Blender Asked on September 29, 2021
Every tutorial offers this option – create an empty, add the array modifier to your object, choose object offset and select the empty. Then turn the empty and you get polar array.
However what I get is far from it. Each next copy in the array becomes exponentially larger and when I spin the empty the whole whatever I’ve got turns and it’s far from the result I wanted. I’ve noticed that when scaling my object to 1, it sort of fixes it, but then its still very weird. My empty becomes the center of the 2nd object in the array and me turning it makes all the other objects curve relative to each other and in result the center point of my ‘polar array’ keeps shifting. I want the center to be where my empty is.
There must be something I’m missing… After all I’m new to blender.

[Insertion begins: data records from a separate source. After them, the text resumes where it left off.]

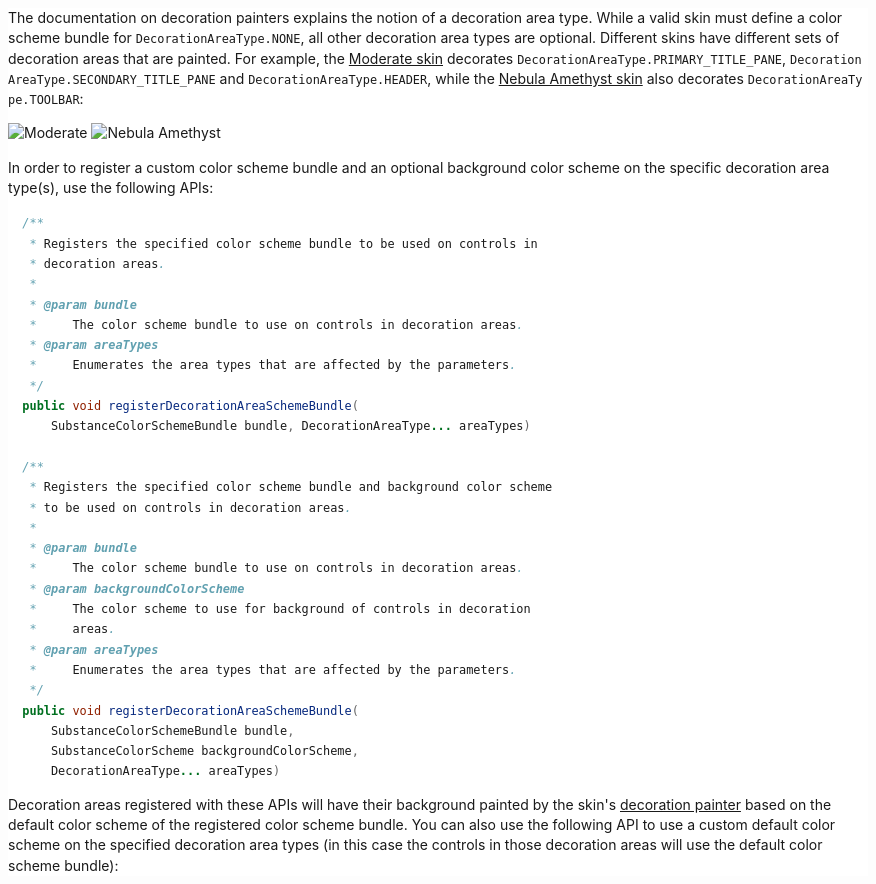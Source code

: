 The documentation on decoration painters explains the notion of a decoration area type. While a valid skin must define a color scheme bundle for `DecorationAreaType.NONE`, all other decoration area types are optional. Different skins have different sets of decoration areas that are painted. For example, the [Moderate skin](toneddown.md#moderate) decorates `DecorationAreaType.PRIMARY_TITLE_PANE`, `DecorationAreaType.SECONDARY_TITLE_PANE` and `DecorationAreaType.HEADER`, while the [Nebula Amethyst skin](toneddown.md#nebula-amethyst) also decorates `DecorationAreaType.TOOLBAR`:

<p>
<img alt="Moderate" src="https://raw.githubusercontent.com/kirill-grouchnikov/radiance/master/docs/images/substance/skins/moderate1.png" width="340" height="258">
<img alt="Nebula Amethyst" src="https://raw.githubusercontent.com/kirill-grouchnikov/radiance/master/docs/images/substance/skins/nebulaamethyst1.png" width="340" height="258">
</p>

In order to register a custom color scheme bundle and an optional background color scheme on the specific decoration area type(s), use the following APIs:

```java
  /**
   * Registers the specified color scheme bundle to be used on controls in
   * decoration areas.
   *
   * @param bundle
   *     The color scheme bundle to use on controls in decoration areas.
   * @param areaTypes
   *     Enumerates the area types that are affected by the parameters.
   */
  public void registerDecorationAreaSchemeBundle(
      SubstanceColorSchemeBundle bundle, DecorationAreaType... areaTypes)

  /**
   * Registers the specified color scheme bundle and background color scheme
   * to be used on controls in decoration areas.
   *
   * @param bundle
   *     The color scheme bundle to use on controls in decoration areas.
   * @param backgroundColorScheme
   *     The color scheme to use for background of controls in decoration
   *     areas.
   * @param areaTypes
   *     Enumerates the area types that are affected by the parameters.
   */
  public void registerDecorationAreaSchemeBundle(
      SubstanceColorSchemeBundle bundle,
      SubstanceColorScheme backgroundColorScheme,
      DecorationAreaType... areaTypes)
```

Decoration areas registered with these APIs will have their background painted by the skin's [decoration painter](../painters/decoration.md) based on the default color scheme of the registered color scheme bundle. You can also use the following API to use a custom default color scheme on the specified decoration area types (in this case the controls in those decoration areas will use the default color scheme bundle):
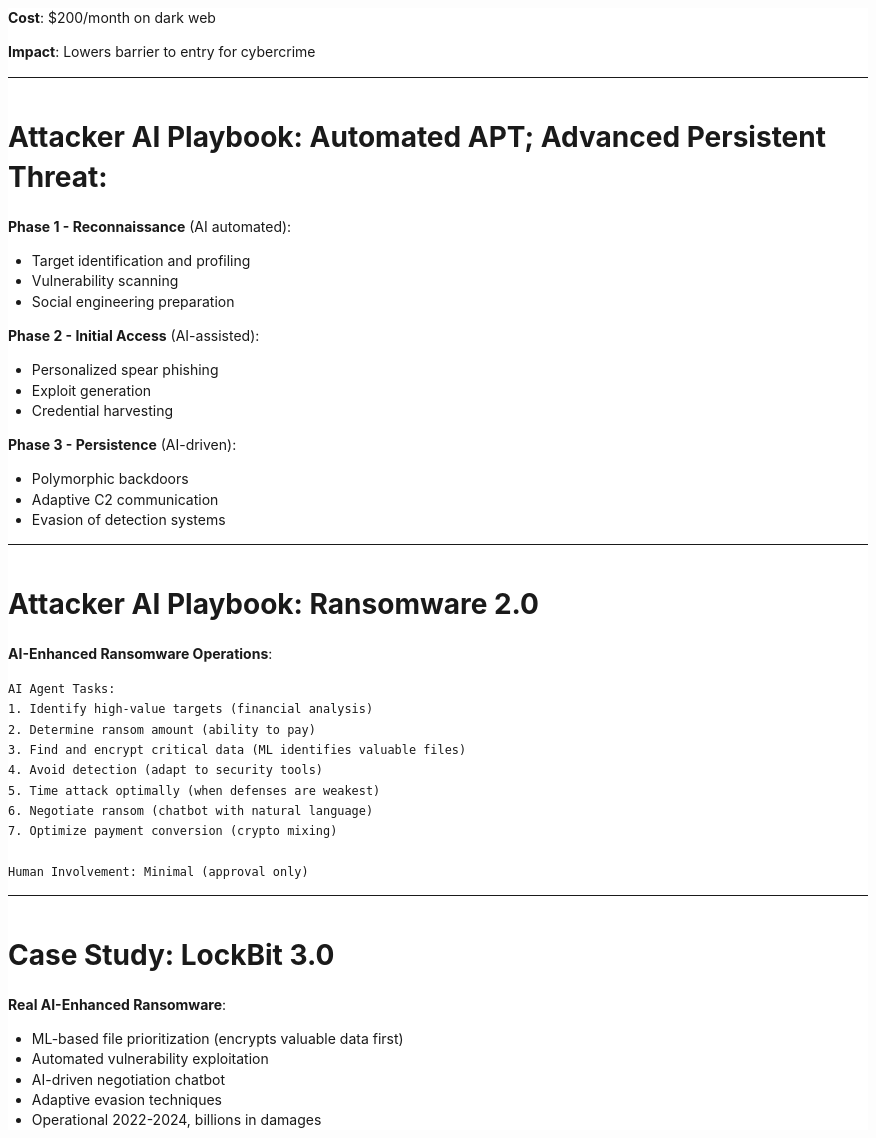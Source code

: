 **Cost**: $200/month on dark web

**Impact**: Lowers barrier to entry for cybercrime


---

# Attacker AI Playbook: Automated APT; Advanced Persistent Threat:

**Phase 1 - Reconnaissance** (AI automated):
- Target identification and profiling
- Vulnerability scanning
- Social engineering preparation

**Phase 2 - Initial Access** (AI-assisted):
- Personalized spear phishing
- Exploit generation
- Credential harvesting

**Phase 3 - Persistence** (AI-driven):
- Polymorphic backdoors
- Adaptive C2 communication
- Evasion of detection systems

---

# Attacker AI Playbook: Ransomware 2.0

**AI-Enhanced Ransomware Operations**:

```
AI Agent Tasks:
1. Identify high-value targets (financial analysis)
2. Determine ransom amount (ability to pay)
3. Find and encrypt critical data (ML identifies valuable files)
4. Avoid detection (adapt to security tools)
5. Time attack optimally (when defenses are weakest)
6. Negotiate ransom (chatbot with natural language)
7. Optimize payment conversion (crypto mixing)

Human Involvement: Minimal (approval only)
```

---

# Case Study: LockBit 3.0

**Real AI-Enhanced Ransomware**:
- ML-based file prioritization (encrypts valuable data first)
- Automated vulnerability exploitation
- AI-driven negotiation chatbot
- Adaptive evasion techniques
- Operational 2022-2024, billions in damages
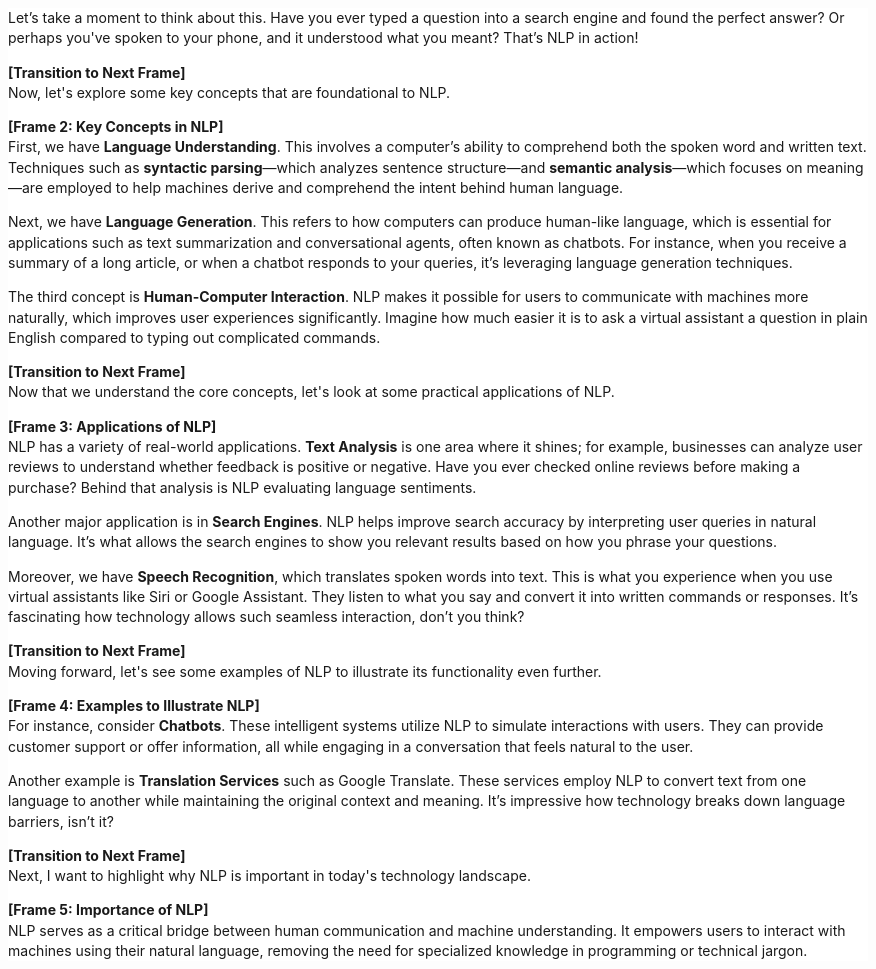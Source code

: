 Let’s take a moment to think about this. Have you ever typed a question into a search engine and found the perfect answer? Or perhaps you've spoken to your phone, and it understood what you meant? That’s NLP in action!  

**[Transition to Next Frame]**  
Now, let's explore some key concepts that are foundational to NLP.

**[Frame 2: Key Concepts in NLP]**  
First, we have **Language Understanding**. This involves a computer’s ability to comprehend both the spoken word and written text. Techniques such as **syntactic parsing**—which analyzes sentence structure—and **semantic analysis**—which focuses on meaning—are employed to help machines derive and comprehend the intent behind human language.

Next, we have **Language Generation**. This refers to how computers can produce human-like language, which is essential for applications such as text summarization and conversational agents, often known as chatbots. For instance, when you receive a summary of a long article, or when a chatbot responds to your queries, it’s leveraging language generation techniques.

The third concept is **Human-Computer Interaction**. NLP makes it possible for users to communicate with machines more naturally, which improves user experiences significantly. Imagine how much easier it is to ask a virtual assistant a question in plain English compared to typing out complicated commands.

**[Transition to Next Frame]**  
Now that we understand the core concepts, let's look at some practical applications of NLP.

**[Frame 3: Applications of NLP]**  
NLP has a variety of real-world applications. **Text Analysis** is one area where it shines; for example, businesses can analyze user reviews to understand whether feedback is positive or negative. Have you ever checked online reviews before making a purchase? Behind that analysis is NLP evaluating language sentiments.

Another major application is in **Search Engines**. NLP helps improve search accuracy by interpreting user queries in natural language. It’s what allows the search engines to show you relevant results based on how you phrase your questions.

Moreover, we have **Speech Recognition**, which translates spoken words into text. This is what you experience when you use virtual assistants like Siri or Google Assistant. They listen to what you say and convert it into written commands or responses. It’s fascinating how technology allows such seamless interaction, don’t you think?

**[Transition to Next Frame]**  
Moving forward, let's see some examples of NLP to illustrate its functionality even further.

**[Frame 4: Examples to Illustrate NLP]**  
For instance, consider **Chatbots**. These intelligent systems utilize NLP to simulate interactions with users. They can provide customer support or offer information, all while engaging in a conversation that feels natural to the user.

Another example is **Translation Services** such as Google Translate. These services employ NLP to convert text from one language to another while maintaining the original context and meaning. It’s impressive how technology breaks down language barriers, isn’t it?

**[Transition to Next Frame]**  
Next, I want to highlight why NLP is important in today's technology landscape.

**[Frame 5: Importance of NLP]**  
NLP serves as a critical bridge between human communication and machine understanding. It empowers users to interact with machines using their natural language, removing the need for specialized knowledge in programming or technical jargon.
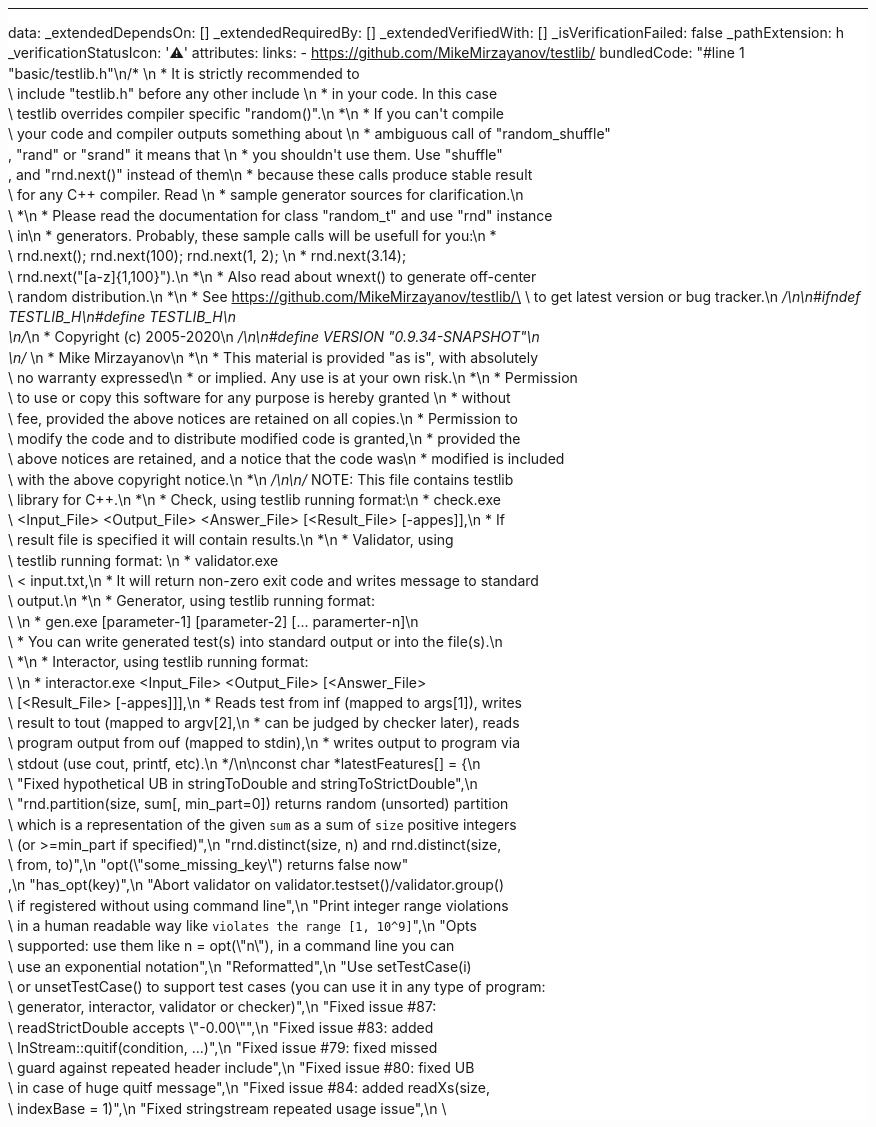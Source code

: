 ---
data:
  _extendedDependsOn: []
  _extendedRequiredBy: []
  _extendedVerifiedWith: []
  _isVerificationFailed: false
  _pathExtension: h
  _verificationStatusIcon: ':warning:'
  attributes:
    links:
    - https://github.com/MikeMirzayanov/testlib/
  bundledCode: "#line 1 \"basic/testlib.h\"\n/* \n * It is strictly recommended to\
    \ include \"testlib.h\" before any other include \n * in your code. In this case\
    \ testlib overrides compiler specific \"random()\".\n *\n * If you can't compile\
    \ your code and compiler outputs something about \n * ambiguous call of \"random_shuffle\"\
    , \"rand\" or \"srand\" it means that \n * you shouldn't use them. Use \"shuffle\"\
    , and \"rnd.next()\" instead of them\n * because these calls produce stable result\
    \ for any C++ compiler. Read \n * sample generator sources for clarification.\n\
    \ *\n * Please read the documentation for class \"random_t\" and use \"rnd\" instance\
    \ in\n * generators. Probably, these sample calls will be usefull for you:\n *\
    \              rnd.next(); rnd.next(100); rnd.next(1, 2); \n *              rnd.next(3.14);\
    \ rnd.next(\"[a-z]{1,100}\").\n *\n * Also read about wnext() to generate off-center\
    \ random distribution.\n *\n * See https://github.com/MikeMirzayanov/testlib/\
    \ to get latest version or bug tracker.\n */\n\n#ifndef _TESTLIB_H_\n#define _TESTLIB_H_\n\
    \n/*\n * Copyright (c) 2005-2020\n */\n\n#define VERSION \"0.9.34-SNAPSHOT\"\n\
    \n/* \n * Mike Mirzayanov\n *\n * This material is provided \"as is\", with absolutely\
    \ no warranty expressed\n * or implied. Any use is at your own risk.\n *\n * Permission\
    \ to use or copy this software for any purpose is hereby granted \n * without\
    \ fee, provided the above notices are retained on all copies.\n * Permission to\
    \ modify the code and to distribute modified code is granted,\n * provided the\
    \ above notices are retained, and a notice that the code was\n * modified is included\
    \ with the above copyright notice.\n *\n */\n\n/* NOTE: This file contains testlib\
    \ library for C++.\n *\n *   Check, using testlib running format:\n *     check.exe\
    \ <Input_File> <Output_File> <Answer_File> [<Result_File> [-appes]],\n *   If\
    \ result file is specified it will contain results.\n *\n *   Validator, using\
    \ testlib running format:                                          \n *     validator.exe\
    \ < input.txt,\n *   It will return non-zero exit code and writes message to standard\
    \ output.\n *\n *   Generator, using testlib running format:                 \
    \                         \n *     gen.exe [parameter-1] [parameter-2] [... paramerter-n]\n\
    \ *   You can write generated test(s) into standard output or into the file(s).\n\
    \ *\n *   Interactor, using testlib running format:                          \
    \                \n *     interactor.exe <Input_File> <Output_File> [<Answer_File>\
    \ [<Result_File> [-appes]]],\n *   Reads test from inf (mapped to args[1]), writes\
    \ result to tout (mapped to argv[2],\n *   can be judged by checker later), reads\
    \ program output from ouf (mapped to stdin),\n *   writes output to program via\
    \ stdout (use cout, printf, etc).\n */\n\nconst char *latestFeatures[] = {\n \
    \       \"Fixed hypothetical UB in stringToDouble and stringToStrictDouble\",\n\
    \        \"rnd.partition(size, sum[, min_part=0]) returns random (unsorted) partition\
    \ which is a representation of the given `sum` as a sum of `size` positive integers\
    \ (or >=min_part if specified)\",\n        \"rnd.distinct(size, n) and rnd.distinct(size,\
    \ from, to)\",\n        \"opt<bool>(\\\"some_missing_key\\\") returns false now\"\
    ,\n        \"has_opt(key)\",\n        \"Abort validator on validator.testset()/validator.group()\
    \ if registered without using command line\",\n        \"Print integer range violations\
    \ in a human readable way like `violates the range [1, 10^9]`\",\n        \"Opts\
    \ supported: use them like n = opt<int>(\\\"n\\\"), in a command line you can\
    \ use an exponential notation\",\n        \"Reformatted\",\n        \"Use setTestCase(i)\
    \ or unsetTestCase() to support test cases (you can use it in any type of program:\
    \ generator, interactor, validator or checker)\",\n        \"Fixed issue #87:\
    \ readStrictDouble accepts \\\"-0.00\\\"\",\n        \"Fixed issue #83: added\
    \ InStream::quitif(condition, ...)\",\n        \"Fixed issue #79: fixed missed\
    \ guard against repeated header include\",\n        \"Fixed issue #80: fixed UB\
    \ in case of huge quitf message\",\n        \"Fixed issue #84: added readXs(size,\
    \ indexBase = 1)\",\n        \"Fixed stringstream repeated usage issue\",\n  \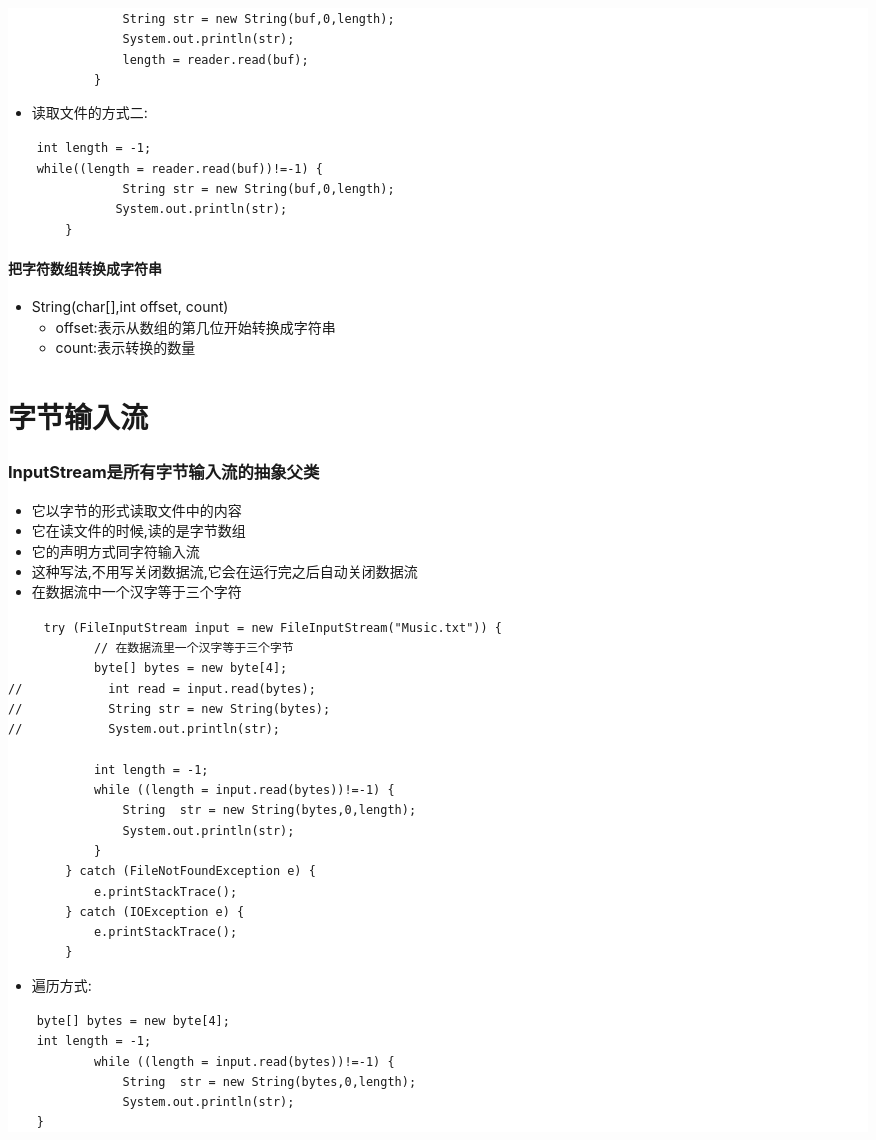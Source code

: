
 ```
                String str = new String(buf,0,length);
                System.out.println(str);
                length = reader.read(buf);
            }
```
- 读取文件的方式二:
```
    int length = -1;
    while((length = reader.read(buf))!=-1) {
                String str = new String(buf,0,length);
               System.out.println(str);
        }
```
#### 把字符数组转换成字符串
- String(char[],int offset, count)
  * offset:表示从数组的第几位开始转换成字符串
  * count:表示转换的数量

# 字节输入流
### InputStream是所有字节输入流的抽象父类
- 它以字节的形式读取文件中的内容
- 它在读文件的时候,读的是字节数组
- 它的声明方式同字符输入流
- 这种写法,不用写关闭数据流,它会在运行完之后自动关闭数据流
- 在数据流中一个汉字等于三个字符
```
     try (FileInputStream input = new FileInputStream("Music.txt")) {
            // 在数据流里一个汉字等于三个字节
            byte[] bytes = new byte[4];
//            int read = input.read(bytes);
//            String str = new String(bytes);
//            System.out.println(str);

            int length = -1;
            while ((length = input.read(bytes))!=-1) {
                String  str = new String(bytes,0,length);
                System.out.println(str);
            }
        } catch (FileNotFoundException e) {
            e.printStackTrace();
        } catch (IOException e) {
            e.printStackTrace();
        }
```
- 遍历方式:
```
    byte[] bytes = new byte[4];
    int length = -1;
            while ((length = input.read(bytes))!=-1) {
                String  str = new String(bytes,0,length);
                System.out.println(str);
    }
```
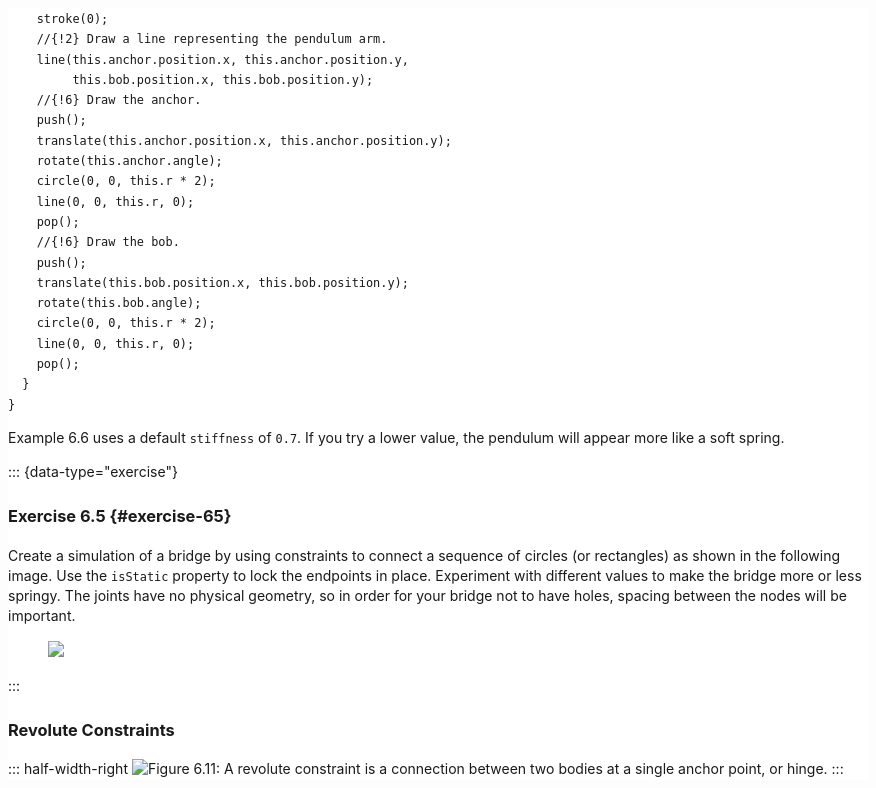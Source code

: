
 ``` {.codesplit code-language="javascript"}
    stroke(0);
    //{!2} Draw a line representing the pendulum arm.
    line(this.anchor.position.x, this.anchor.position.y, 
         this.bob.position.x, this.bob.position.y);
    //{!6} Draw the anchor.
    push();
    translate(this.anchor.position.x, this.anchor.position.y);
    rotate(this.anchor.angle);
    circle(0, 0, this.r * 2);
    line(0, 0, this.r, 0);
    pop();
    //{!6} Draw the bob.
    push();
    translate(this.bob.position.x, this.bob.position.y);
    rotate(this.bob.angle);
    circle(0, 0, this.r * 2);
    line(0, 0, this.r, 0);
    pop();
  }
}
```

Example 6.6 uses a default `stiffness` of `0.7`. If you try a lower
value, the pendulum will appear more like a soft spring.

::: {data-type="exercise"}
### Exercise 6.5 {#exercise-65}

Create a simulation of a bridge by using constraints to connect a
sequence of circles (or rectangles) as shown in the following image. Use
the `isStatic` property to lock the endpoints in place. Experiment with
different values to make the bridge more or less springy. The joints
have no physical geometry, so in order for your bridge not to have
holes, spacing between the nodes will be important.

<figure>
<div data-type="embed"
data-p5-editor="https://editor.p5js.org/natureofcode/sketches/7U7yrrbNz"
data-example-path="examples/06_libraries/exercise_6_5_bridge">
<img src="examples/06_libraries/exercise_6_5_bridge/screenshot.png" />
</div>
</figure>
:::

### Revolute Constraints

::: half-width-right
![Figure 6.11: A revolute constraint is a connection between two bodies
at a single anchor point, or
hinge.](images/06_libraries/06_libraries_12.png)
:::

Glossing over some things a bit..
Every geometrical entity in Blender is made up of two parts: they are Objects, which contain Data.
In the case of a polygonal object, the Data is a representation of the Object's mesh - the location of all its vertices, which vertices constitute which edges and faces,and so on. The vertex locations in the Data are not measured in World Space, but in the space of their Object. You can see the space of an Object by switching on 'Axis' in the Object > Properties > 'Viewport Display' panel.
The top face of the default 2x2x2 cube on the left is at Z = 1, in its object's space. Because the object has no transform, the top face is also at Z = 1 in World Space. The cube next door has been scaled in Z, and the one on the right rotated, too. As far as the Data are concerned, the top faces of those cubes are still at Z = 1, in their object's spaces. They are then given their object's transform, which puts them at different locations and rotations in the world.
In Edit Mode, you are transforming elements of the mesh in their object's space. In Object Mode, you are transforming the object (i.e its space, along with the vertices in it.)
When you Apply the transforms of an object, the World transform of the object is given to all of its vertices in their object's space, and, to compensate, the inverse of the transform is given to the object itself. That results in the mesh remaining where it was in the world, and the object's transform being returned to 0 translation, 0 rotation, 1 scale...
Counting from 0, an object-targeted Array modifier gives each iteration of the mesh [iteration-count] times whatever transform would would map the zeroth (original) arrayed object on to the target object. (The inverse of the arrayed object's transform in the target object's space.) The first copy's axes, if it had them, would always match the target's axes. Try it with some simple transforms, and the axes showing, to get the idea.